Sie war das Kraut, das man Kindern ins Bad gab und Frauen zur Stärkung reichte.
Königinnenkraut – Reinheit und milde Herrschaft
Bei alten Krönungsritualen trugen König und Königin einen Strauß Kamille.
Sie sollte den Geist klären, das Herz besänftigen und die Herrschaft mit Milde begleiten.
Sonnenpflanze der Ägypter
Die Ägypter sahen in der Kamille die Sonne des Gottes Ra.
Ihr goldener Blütenboden galt als kleine Sonnenscheibe, die Wärme schenkt und Fieber vertreibt.
Baldurs Lichtkraut
In der germanischen Tradition war sie dem Lichtgott Baldur geweiht.
Man streute Kamillenblüten in Kinderwiegen, um böse Träume fernzuhalten.
Nymphen und Adonis
Eine griechische Legende erzählt, die Nymphen hätten die Kamille erschaffen, um den sterbenden Adonis zu trösten — darum gilt sie als Pflanze, die Schmerz lindert und das Herz beruhigt.
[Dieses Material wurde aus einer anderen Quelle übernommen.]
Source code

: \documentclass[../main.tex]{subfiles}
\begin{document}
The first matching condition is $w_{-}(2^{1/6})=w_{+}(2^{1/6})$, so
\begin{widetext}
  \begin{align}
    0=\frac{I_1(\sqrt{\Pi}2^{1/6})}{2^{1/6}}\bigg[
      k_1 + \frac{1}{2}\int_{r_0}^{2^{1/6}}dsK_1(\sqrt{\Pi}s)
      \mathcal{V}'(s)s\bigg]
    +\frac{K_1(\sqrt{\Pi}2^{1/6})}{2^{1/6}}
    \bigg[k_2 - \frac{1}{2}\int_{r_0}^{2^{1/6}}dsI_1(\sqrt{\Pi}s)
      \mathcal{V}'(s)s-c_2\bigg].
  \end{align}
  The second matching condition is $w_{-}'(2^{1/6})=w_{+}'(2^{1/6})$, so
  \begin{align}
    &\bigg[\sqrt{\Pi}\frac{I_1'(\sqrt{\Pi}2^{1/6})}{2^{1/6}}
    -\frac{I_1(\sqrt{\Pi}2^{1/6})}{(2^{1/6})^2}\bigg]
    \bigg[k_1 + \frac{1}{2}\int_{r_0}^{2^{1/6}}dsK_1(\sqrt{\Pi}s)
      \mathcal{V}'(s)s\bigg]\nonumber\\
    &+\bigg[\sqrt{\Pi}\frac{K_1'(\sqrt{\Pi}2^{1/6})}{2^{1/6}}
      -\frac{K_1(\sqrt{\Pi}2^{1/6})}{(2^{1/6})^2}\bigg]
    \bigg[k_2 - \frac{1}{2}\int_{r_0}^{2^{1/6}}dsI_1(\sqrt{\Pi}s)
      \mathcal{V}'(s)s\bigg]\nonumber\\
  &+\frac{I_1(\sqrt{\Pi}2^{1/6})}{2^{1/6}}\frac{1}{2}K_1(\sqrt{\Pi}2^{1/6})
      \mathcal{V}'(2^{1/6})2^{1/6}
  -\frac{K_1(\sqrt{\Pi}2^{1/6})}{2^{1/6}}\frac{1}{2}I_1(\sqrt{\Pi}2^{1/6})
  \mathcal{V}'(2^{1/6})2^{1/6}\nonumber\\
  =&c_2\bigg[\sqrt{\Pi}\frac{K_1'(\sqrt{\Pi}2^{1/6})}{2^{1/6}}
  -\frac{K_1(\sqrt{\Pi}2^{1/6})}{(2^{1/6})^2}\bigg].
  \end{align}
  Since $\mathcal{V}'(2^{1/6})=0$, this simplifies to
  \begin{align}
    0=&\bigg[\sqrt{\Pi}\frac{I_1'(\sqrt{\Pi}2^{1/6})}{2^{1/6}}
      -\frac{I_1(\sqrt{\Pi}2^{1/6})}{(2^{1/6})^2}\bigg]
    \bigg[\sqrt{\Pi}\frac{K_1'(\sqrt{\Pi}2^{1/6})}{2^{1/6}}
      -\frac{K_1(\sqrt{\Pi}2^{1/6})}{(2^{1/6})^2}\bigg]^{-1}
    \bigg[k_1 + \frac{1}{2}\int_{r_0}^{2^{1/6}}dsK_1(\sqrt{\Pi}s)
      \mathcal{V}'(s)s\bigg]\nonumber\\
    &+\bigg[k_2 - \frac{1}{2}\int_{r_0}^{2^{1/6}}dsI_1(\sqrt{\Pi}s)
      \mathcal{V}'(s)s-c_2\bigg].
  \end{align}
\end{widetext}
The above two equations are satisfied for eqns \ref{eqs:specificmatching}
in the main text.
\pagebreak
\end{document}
Neunkräuterbuschen – Segen für Haus und Hof
Zu Mariä Himmelfahrt gehört die Kamille in den Neunkräuterbuschen.
Sie steht darin für Sanftheit, Heilung und seelische Ruhe — ein Kräutersegen für Familie und Zuhause.
Räucherrituale – Frieden im Haus
Kamille wurde geräuchert, um Streit zu besänftigen, Kinderzimmer zu beruhigen und Räume zu klären.
Ihr Rauch galt als mild und friedensstiftend.